** Opening STORED DATA block **

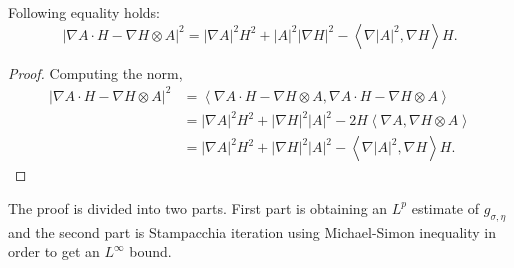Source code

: \begin{comment}
\begin{lemma}
    \begin{equation}
        | H \cdot\nabla_{i} h_{kl}  - \nabla_{i}H\cdot h_{kl}|^{2} = H^{2}| \nabla A|^{2}+ |A|^{2}| \nabla H|^{2}   - \left<  \nabla_{i}|A|^{2}, \nabla_{i}H \right>H
    \end{equation}
\end{lemma}
\begin{proof}
    \begin{align*}
        \left< H \cdot\nabla_{i} h_{kl}  - \nabla_{i}H\cdot h_{kl}, H \cdot\nabla_{i} h_{kl}  - \nabla_{i}H\cdot h_{kl} \right> & = H^{2}| \nabla A|^{2} + 
    \end{align*}
\end{proof} 
\end{comment}

\begin{lemma}
    Following equality holds: 
    \begin{equation}
        |\nabla A \cdot H - \nabla H \otimes A|^{2} = | \nabla A|^{2}H^{2} + |A|^{2}| \nabla H|^{2} - \left<  \nabla |A|^{2}, \nabla H \right>H.
    \end{equation}
\end{lemma}
\begin{proof}
    Computing the norm, 
    \begin{align*}
        |\nabla A \cdot H - \nabla H \otimes A|^{2} & = \left<  \nabla A \cdot H - \nabla H \otimes A, \nabla A \cdot H - \nabla H \otimes A  \right> \\
        & = |\nabla A|^{2}H^{2} + |\nabla H|^{2}|A|^{2} - 2H\left< \nabla A, \nabla H \otimes A \right> \\
        & = |\nabla A|^{2}H^{2} + |\nabla H|^{2}|A|^{2} - \left< \nabla |A|^{2}, \nabla H \right>H.
    \end{align*}
\end{proof}

The proof is divided into two parts. First part is obtaining an $ L^{p} $ estimate of $ g_{ \sigma, \eta} $ and the second part is Stampacchia iteration using Michael-Simon inequality in order to get an $ L^{\infty} $ bound. 

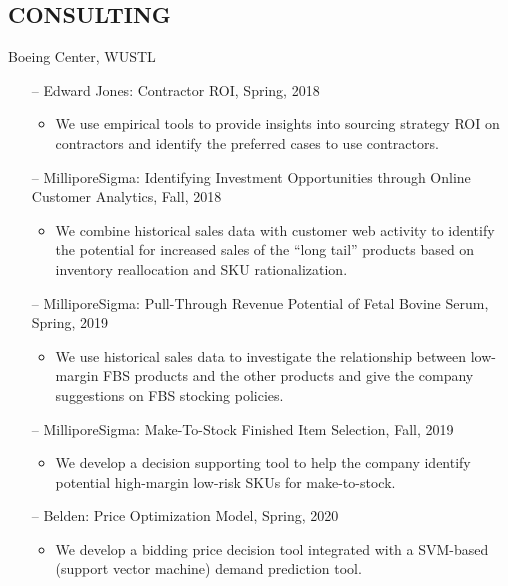 \documentclass[margin]{res} %
\begin{document}
\begin{resume}
\section{CONSULTING}
    Boeing Center, WUSTL
    \begin{itemize}
        \item[--]Edward Jones: Contractor ROI, Spring, 2018
            \begin{itemize}
                \item We use empirical tools to provide insights into sourcing strategy ROI on contractors and identify the preferred cases to use contractors.
            \end{itemize}	
        \item[--]MilliporeSigma: Identifying Investment Opportunities through Online Customer Analytics, Fall, 2018
            \begin{itemize}
                \item We combine historical sales data with customer web activity to identify the potential for increased sales of the “long tail” products based on inventory reallocation and SKU rationalization.   
            \end{itemize}
        \item[--]MilliporeSigma: Pull-Through Revenue Potential of Fetal Bovine Serum, Spring, 2019
            \begin{itemize}
                \item We use historical sales data to investigate the relationship between low-margin FBS products and the other products and give the company suggestions on FBS stocking policies.   
            \end{itemize}
        \item[--]MilliporeSigma: Make-To-Stock Finished Item Selection, Fall, 2019
            \begin{itemize}
                \item We develop a decision supporting tool to help the company identify potential high-margin low-risk SKUs for make-to-stock.
            \end{itemize}
        \item[--]Belden: Price Optimization Model, Spring, 2020
            \begin{itemize}
                \item We develop a bidding price decision tool integrated with a SVM-based (support vector machine) demand prediction tool.
            \end{itemize}

\end{itemize}
\end{resume}
\end{document}
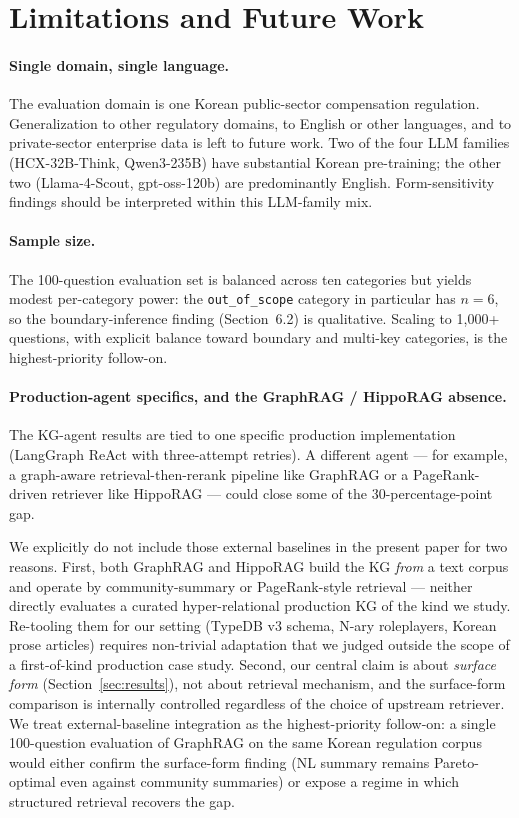 \section{Limitations and Future Work}\label{sec:limits}

\paragraph{Single domain, single language.}
The evaluation domain is one Korean public-sector compensation
regulation. Generalization to other regulatory domains, to English
or other languages, and to private-sector enterprise data is left to
future work. Two of the four LLM families (HCX-32B-Think, Qwen3-235B)
have substantial Korean pre-training; the other two (Llama-4-Scout,
gpt-oss-120b) are predominantly English. Form-sensitivity findings
should be interpreted within this LLM-family mix.

\paragraph{Sample size.}
The 100-question evaluation set is balanced across ten categories
but yields modest per-category power: the
\texttt{out\_of\_scope} category in particular has $n=6$, so the
boundary-inference finding (Section~6.2) is qualitative. Scaling
to 1{,}000+ questions, with explicit balance toward boundary and
multi-key categories, is the highest-priority follow-on.

\paragraph{Production-agent specifics, and the GraphRAG / HippoRAG
absence.}
The KG-agent results are tied to one specific production
implementation (LangGraph ReAct with three-attempt retries). A
different agent — for example, a graph-aware retrieval-then-rerank
pipeline like GraphRAG \citep{edge2024graphrag} or a
PageRank-driven retriever like HippoRAG
\citep{gutierrez2024hipporag} — could close some of the
30-percentage-point gap.

We explicitly do not include those external baselines in the present
paper for two reasons. First, both GraphRAG and HippoRAG build the KG
\emph{from} a text corpus and operate by community-summary or
PageRank-style retrieval — neither directly evaluates a curated
hyper-relational production KG of the kind we study. Re-tooling them
for our setting (TypeDB v3 schema, N-ary roleplayers, Korean prose
articles) requires non-trivial adaptation that we judged outside the
scope of a first-of-kind production case study. Second, our central
claim is about \emph{surface form} (Section~\ref{sec:results}), not
about retrieval mechanism, and the surface-form comparison is
internally controlled regardless of the choice of upstream retriever.
We treat external-baseline integration as the highest-priority
follow-on: a single 100-question evaluation of GraphRAG on the same
Korean regulation corpus would either confirm the surface-form
finding (NL summary remains Pareto-optimal even against community
summaries) or expose a regime in which structured retrieval recovers
the gap.

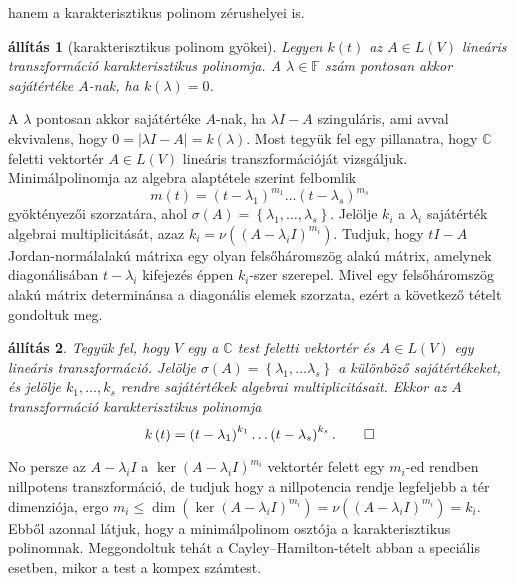 \documentclass[9pt, a4paper, showtrims]{memoir}
\makeatletter
\renewenvironment{proof}[1][\proofname]
    {\par\pushQED{\qed}%
    \normalfont \topsep6\p@\@plus6\p@\relax
    \trivlist
    \item[\hskip\labelsep
        \itshape
    #1\@addpunct{:}]\ignorespaces}
    {\popQED\endtrivlist\@endpefalse}
\theoremstyle{plain}
\newtheorem{proposition}{állítás}[chapter]
\theoremstyle{remark}
\theoremstyle{definition}
\makeatother
\begin{document}
hanem a karakterisztikus polinom zérushelyei is.
\begin{proposition}[karakterisztikus polinom gyökei]
    Legyen $k\left( t \right)$ az $A\in L\left( V \right)$ lineáris transzformáció karakterisztikus polinomja.
    A $\lambda\in\mathbb{F}$ szám pontosan akkor sajátértéke $A$-nak, 
    ha $k\left( \lambda \right)=0$.
\end{proposition}
\begin{proof}
    A $\lambda$ pontosan akkor sajátértéke $A$-nak, 
    ha $\lambda I-A$ szinguláris, 
    ami avval ekvivalens, hogy $0=|\lambda I-A|=k\left( \lambda \right)$.
\end{proof}
Most tegyük fel egy pillanatra, hogy $\mathbb{C}$ feletti vektortér $A\in L(V)$ lineáris transzformációját
vizsgáljuk. Minimálpolinomja az algebra alaptétele szerint felbomlik
\[
    m\left( t \right)
    =\left( t-\lambda_1 \right)^{m_1}\dots\left( t-\lambda_s \right)^{m_s}
\]
gyöktényezői szorzatára, ahol $\sigma\left( A \right)=\left\{ \lambda_1,\dots,\lambda_s\right\}$.
Jelölje $k_i$ a $\lambda_i$ sajátérték algebrai multiplicitását,
azaz $k_i=\nu\left( \left( A-\lambda_i I \right)^{m_i} \right)$.
Tudjuk, hogy $tI-A$ Jordan-normálalakú
mátrixa egy olyan felsőháromszög alakú mátrix,
amelynek diagonálisában $t-\lambda_i$ kifejezés éppen $k_i$-szer szerepel.
Mivel egy felsőháromszög alakú mátrix determinánsa a diagonális elemek szorzata,
ezért a következő tételt gondoltuk meg.
\begin{proposition}
    Tegyük fel, hogy $V$ egy a $\mathbb{C}$ test feletti vektortér és $A\in L\left( V \right)$ 
    egy lineáris transzformáció.
    Jelölje $\sigma\left( A \right)=\left\{\lambda_1,\dots\lambda_s  \right\}$ a különböző sajátértékeket,
    és jelölje $k_1,\dots,k_s$ rendre sajátértékek algebrai multiplicitásait.
    Ekkor az $A$ transzformáció karakterisztikus polinomja
    \[
        k\left( t \right)
        =
        \left( t-\lambda_1 \right)^{k_1}\dots\left( t-\lambda_s \right)^{k_s}.\qedhere
    \]
\end{proposition}
No persze az $A-\lambda_iI$ a $\ker\left( A-\lambda_iI \right)^{m_i}$ vektortér felett egy $m_i$-ed rendben nillpotens transzformáció,
de tudjuk hogy a nillpotencia rendje legfeljebb a tér dimenziója,
ergo 
$m_i\leq\dim\left( \ker\left( A-\lambda_iI \right)^{m_i} \right)
=
\nu\left( \left( A-\lambda_iI \right)^{m_i} \right)=k_i$.
Ebből azonnal látjuk, hogy a minimálpolinom osztója a karakterisztikus polinomnak.
Meggondoltuk tehát a Cayley--Hamilton-tételt abban a speciális esetben,
mikor a test a kompex számtest.
\end{document}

** Closing STORED DATA block **

TASK:
Copy out each line of the records that holds the string "retrieval".

EXERCISE RESULT:
different agent — for example, a graph-aware retrieval-then-rerank
PageRank-style retrieval — neither directly evaluates a curated
about retrieval mechanism, and the surface-form comparison is
summaries) or expose a regime in which structured retrieval recovers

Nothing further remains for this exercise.